**WORK INSTRUCTIONS:**
Please work out how many lines include the word "URLs" in the entries, and reply with only the count.

□ □ □ □ □

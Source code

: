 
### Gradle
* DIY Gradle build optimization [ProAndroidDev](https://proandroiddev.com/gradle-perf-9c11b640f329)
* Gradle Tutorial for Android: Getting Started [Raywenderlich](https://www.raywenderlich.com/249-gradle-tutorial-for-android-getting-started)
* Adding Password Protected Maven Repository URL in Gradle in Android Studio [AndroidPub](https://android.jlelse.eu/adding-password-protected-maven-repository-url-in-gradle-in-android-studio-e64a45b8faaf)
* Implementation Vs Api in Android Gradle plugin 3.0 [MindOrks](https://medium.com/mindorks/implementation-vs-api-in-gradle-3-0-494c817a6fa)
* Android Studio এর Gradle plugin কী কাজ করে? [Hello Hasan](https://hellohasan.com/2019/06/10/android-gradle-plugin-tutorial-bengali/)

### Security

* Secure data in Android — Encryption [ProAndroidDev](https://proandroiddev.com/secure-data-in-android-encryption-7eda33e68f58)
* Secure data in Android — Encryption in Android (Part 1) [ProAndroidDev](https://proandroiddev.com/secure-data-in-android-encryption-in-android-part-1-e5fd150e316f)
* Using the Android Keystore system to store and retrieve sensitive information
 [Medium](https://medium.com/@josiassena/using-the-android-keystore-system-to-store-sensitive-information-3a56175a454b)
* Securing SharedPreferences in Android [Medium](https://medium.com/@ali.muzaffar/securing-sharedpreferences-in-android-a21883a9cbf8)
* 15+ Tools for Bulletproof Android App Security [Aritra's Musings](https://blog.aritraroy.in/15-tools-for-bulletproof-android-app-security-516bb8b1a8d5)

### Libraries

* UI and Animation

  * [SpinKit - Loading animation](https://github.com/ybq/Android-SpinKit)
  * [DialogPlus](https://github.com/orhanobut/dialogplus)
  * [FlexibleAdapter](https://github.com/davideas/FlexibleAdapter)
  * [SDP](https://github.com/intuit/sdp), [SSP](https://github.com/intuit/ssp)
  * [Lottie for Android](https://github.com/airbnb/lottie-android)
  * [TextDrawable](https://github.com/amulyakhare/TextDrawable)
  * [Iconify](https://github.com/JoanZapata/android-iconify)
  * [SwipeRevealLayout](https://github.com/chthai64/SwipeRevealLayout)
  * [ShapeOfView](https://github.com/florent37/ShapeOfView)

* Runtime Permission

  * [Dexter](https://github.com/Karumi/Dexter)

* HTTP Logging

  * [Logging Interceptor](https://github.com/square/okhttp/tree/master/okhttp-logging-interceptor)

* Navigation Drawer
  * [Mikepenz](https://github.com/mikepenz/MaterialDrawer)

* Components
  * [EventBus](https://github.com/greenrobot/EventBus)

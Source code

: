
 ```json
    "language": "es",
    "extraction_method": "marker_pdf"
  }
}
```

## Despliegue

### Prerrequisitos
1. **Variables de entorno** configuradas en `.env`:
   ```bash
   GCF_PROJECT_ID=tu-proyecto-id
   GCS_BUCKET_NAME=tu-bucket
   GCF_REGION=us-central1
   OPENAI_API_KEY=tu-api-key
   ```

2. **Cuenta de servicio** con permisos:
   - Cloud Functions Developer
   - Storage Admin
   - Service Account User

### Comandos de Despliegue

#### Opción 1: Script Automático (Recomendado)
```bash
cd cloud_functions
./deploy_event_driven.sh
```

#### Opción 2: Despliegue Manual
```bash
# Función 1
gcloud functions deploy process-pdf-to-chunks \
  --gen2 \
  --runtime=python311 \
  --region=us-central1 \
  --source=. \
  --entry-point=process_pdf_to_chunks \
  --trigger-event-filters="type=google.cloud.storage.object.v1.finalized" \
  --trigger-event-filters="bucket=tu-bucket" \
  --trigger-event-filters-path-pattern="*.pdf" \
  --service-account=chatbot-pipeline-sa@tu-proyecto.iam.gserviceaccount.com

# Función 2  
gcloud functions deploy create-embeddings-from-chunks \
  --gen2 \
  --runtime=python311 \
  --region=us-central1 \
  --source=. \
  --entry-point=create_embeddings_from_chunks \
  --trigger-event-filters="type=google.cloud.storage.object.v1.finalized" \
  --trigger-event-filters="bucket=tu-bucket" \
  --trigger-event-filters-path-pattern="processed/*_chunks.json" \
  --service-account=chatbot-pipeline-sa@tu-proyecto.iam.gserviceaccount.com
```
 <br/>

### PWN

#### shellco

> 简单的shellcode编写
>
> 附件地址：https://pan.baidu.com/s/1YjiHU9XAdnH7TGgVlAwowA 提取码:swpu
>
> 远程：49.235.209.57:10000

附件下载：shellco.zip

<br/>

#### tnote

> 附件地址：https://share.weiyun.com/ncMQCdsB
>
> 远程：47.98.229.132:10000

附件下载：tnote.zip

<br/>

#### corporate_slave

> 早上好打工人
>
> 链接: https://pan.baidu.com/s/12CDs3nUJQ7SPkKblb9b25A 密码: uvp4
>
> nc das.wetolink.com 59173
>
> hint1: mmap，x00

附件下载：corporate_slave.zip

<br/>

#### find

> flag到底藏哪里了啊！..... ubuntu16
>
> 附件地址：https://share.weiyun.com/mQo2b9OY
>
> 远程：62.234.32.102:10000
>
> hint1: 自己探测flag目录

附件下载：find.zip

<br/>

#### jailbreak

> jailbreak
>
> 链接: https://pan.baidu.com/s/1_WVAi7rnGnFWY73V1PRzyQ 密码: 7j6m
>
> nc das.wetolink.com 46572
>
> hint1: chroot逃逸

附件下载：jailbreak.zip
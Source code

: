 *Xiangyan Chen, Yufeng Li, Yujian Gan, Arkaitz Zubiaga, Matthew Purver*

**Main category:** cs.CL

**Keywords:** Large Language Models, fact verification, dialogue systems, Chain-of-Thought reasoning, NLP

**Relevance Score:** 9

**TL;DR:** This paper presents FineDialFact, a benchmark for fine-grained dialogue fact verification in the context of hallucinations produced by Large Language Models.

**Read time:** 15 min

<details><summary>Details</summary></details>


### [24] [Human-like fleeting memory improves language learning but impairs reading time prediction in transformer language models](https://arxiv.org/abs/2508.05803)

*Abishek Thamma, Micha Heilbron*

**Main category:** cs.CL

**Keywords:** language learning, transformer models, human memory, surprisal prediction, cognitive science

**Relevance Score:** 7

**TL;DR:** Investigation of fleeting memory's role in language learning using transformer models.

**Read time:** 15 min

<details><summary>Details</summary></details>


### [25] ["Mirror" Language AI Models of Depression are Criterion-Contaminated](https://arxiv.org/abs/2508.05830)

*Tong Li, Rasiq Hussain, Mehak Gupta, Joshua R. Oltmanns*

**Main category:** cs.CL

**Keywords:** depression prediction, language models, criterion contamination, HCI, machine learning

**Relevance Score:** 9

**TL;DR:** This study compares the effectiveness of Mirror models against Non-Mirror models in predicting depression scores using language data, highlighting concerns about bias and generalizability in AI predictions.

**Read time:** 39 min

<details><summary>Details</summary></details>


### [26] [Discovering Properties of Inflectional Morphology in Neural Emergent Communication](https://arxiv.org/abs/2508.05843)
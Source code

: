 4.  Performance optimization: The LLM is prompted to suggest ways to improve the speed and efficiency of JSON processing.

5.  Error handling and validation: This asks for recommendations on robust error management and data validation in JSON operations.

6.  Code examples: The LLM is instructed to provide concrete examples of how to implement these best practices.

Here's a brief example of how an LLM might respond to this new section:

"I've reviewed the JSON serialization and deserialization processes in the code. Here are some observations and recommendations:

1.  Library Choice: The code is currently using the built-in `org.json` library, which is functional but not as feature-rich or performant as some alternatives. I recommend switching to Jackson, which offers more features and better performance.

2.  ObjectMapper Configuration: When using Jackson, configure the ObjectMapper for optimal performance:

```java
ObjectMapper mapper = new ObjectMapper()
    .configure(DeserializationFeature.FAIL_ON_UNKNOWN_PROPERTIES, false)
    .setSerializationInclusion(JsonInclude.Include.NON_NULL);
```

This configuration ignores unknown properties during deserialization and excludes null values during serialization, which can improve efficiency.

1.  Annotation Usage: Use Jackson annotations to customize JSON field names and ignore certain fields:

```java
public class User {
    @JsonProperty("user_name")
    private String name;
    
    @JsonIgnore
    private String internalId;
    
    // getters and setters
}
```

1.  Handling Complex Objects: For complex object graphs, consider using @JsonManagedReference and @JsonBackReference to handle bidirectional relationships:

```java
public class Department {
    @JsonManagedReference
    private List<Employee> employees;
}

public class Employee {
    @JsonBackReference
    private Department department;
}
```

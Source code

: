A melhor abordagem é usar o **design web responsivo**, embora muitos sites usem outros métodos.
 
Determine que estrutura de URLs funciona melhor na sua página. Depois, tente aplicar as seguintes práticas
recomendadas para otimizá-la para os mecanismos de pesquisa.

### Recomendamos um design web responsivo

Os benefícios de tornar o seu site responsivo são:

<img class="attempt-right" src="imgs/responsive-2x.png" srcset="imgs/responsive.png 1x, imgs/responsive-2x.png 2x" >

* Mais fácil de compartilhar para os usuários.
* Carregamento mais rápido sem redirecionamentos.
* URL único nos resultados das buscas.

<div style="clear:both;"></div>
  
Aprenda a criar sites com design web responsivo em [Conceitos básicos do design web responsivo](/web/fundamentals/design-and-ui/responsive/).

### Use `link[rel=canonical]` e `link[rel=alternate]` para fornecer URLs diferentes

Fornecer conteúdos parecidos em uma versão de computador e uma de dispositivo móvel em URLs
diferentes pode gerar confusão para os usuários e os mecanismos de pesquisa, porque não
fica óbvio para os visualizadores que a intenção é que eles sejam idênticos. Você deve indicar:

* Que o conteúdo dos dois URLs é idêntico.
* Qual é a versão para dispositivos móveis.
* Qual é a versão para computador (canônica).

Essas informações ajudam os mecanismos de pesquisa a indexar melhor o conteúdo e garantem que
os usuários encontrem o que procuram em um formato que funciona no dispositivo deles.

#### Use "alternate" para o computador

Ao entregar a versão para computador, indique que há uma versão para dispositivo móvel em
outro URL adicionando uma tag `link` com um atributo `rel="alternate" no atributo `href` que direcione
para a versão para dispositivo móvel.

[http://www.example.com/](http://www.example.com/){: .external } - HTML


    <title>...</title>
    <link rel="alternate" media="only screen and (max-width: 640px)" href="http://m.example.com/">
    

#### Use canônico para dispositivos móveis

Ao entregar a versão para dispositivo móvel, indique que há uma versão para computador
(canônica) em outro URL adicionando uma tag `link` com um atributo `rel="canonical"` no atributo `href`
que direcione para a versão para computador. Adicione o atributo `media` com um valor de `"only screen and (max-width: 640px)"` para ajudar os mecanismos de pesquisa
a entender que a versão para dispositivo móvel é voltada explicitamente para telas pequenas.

□ □ □ □ □

**EXERCISE OUTPUT:**
4